Bitwise operators and more

Contributed by myndzi

Computers and numbers

You probably have heard the term 'binary,' and I bet you all know what it means too, so I won't get -too- detailed here. Suffice it to say that computers do math in binary, so I'll gloss over some things you will need to know.

$asc and $chr

Back in the DOS days.. there were text files. (Wow!) There needed to be a standard way to represent the characters you would want to use within the text files. The American National Standards Institute (ANSI) came up with that standard, dubbed ASCII.

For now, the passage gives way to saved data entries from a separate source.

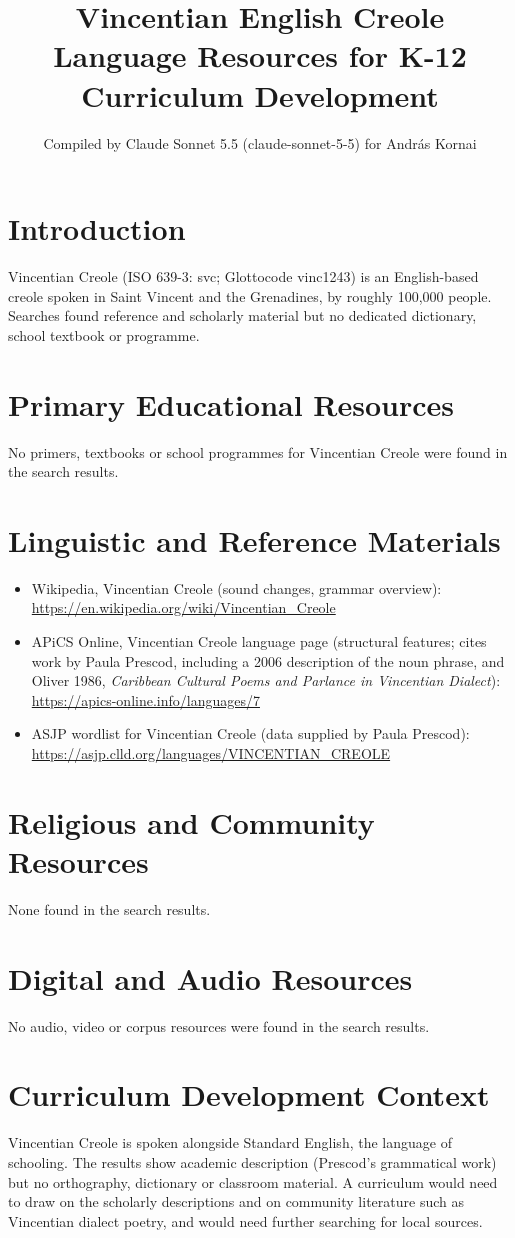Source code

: \documentclass[12pt]{article}
\title{Vincentian English Creole Language Resources for K-12 Curriculum Development}
\author{Compiled by Claude Sonnet 5.5 (claude-sonnet-5-5) for Andr\'as Kornai}
\date{}
\begin{document}
\maketitle

\section{Introduction}
Vincentian Creole (ISO 639-3: svc; Glottocode vinc1243) is an English-based creole spoken in Saint Vincent and the Grenadines, by roughly 100,000 people. Searches found reference and scholarly material but no dedicated dictionary, school textbook or programme.

\section{Primary Educational Resources}
No primers, textbooks or school programmes for Vincentian Creole were found in the search results.

\section{Linguistic and Reference Materials}
\begin{itemize}
\item Wikipedia, Vincentian Creole (sound changes, grammar overview): \url{https://en.wikipedia.org/wiki/Vincentian_Creole}
\item APiCS Online, Vincentian Creole language page (structural features; cites work by Paula Prescod, including a 2006 description of the noun phrase, and Oliver 1986, \emph{Caribbean Cultural Poems and Parlance in Vincentian Dialect}): \url{https://apics-online.info/languages/7}
\item ASJP wordlist for Vincentian Creole (data supplied by Paula Prescod): \url{https://asjp.clld.org/languages/VINCENTIAN_CREOLE}
\end{itemize}

\section{Religious and Community Resources}
None found in the search results.

\section{Digital and Audio Resources}
No audio, video or corpus resources were found in the search results.

\section{Curriculum Development Context}
Vincentian Creole is spoken alongside Standard English, the language of schooling. The results show academic description (Prescod's grammatical work) but no orthography, dictionary or classroom material. A curriculum would need to draw on the scholarly descriptions and on community literature such as Vincentian dialect poetry, and would need further searching for local sources.
\end{document}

The ASCII character set consists of 96 printable characters, and 32 non-printable characters. (They do have 'pictures', but in text files they mean 'special' things, such as end of file, or newline.) This totals 128 characters, which covers every possible combination of seven binary bits (1s or 0s). A byte consists of 8 bits, which equals 256 possible combinations, however the 8th bit was used for error control (I won't go into parity in this post, brief as it may be).

The ASCII character set was later extended into 256 possible characters, using the 8th bit in the byte. The second set of 128 characters consist mostly of lines, boxes, and special characters such as accented e's, tilded n's, various currency symbols, bullets, and greek letters.

The numbers 0 through 9 also are assigned ascii values as follows:

0 = 48 ... 5 = 53
1 = 49 ... 6 = 54
2 = 50 ... 7 = 55
3 = 51 ... 8 = 56
4 = 52 ... 9 = 57

There is a 'rhyme and reason' to the way letters, symbols, and numbers were assigned their ASCII values, but I will talk about that when I give some examples of pratical use of the bitwise operators.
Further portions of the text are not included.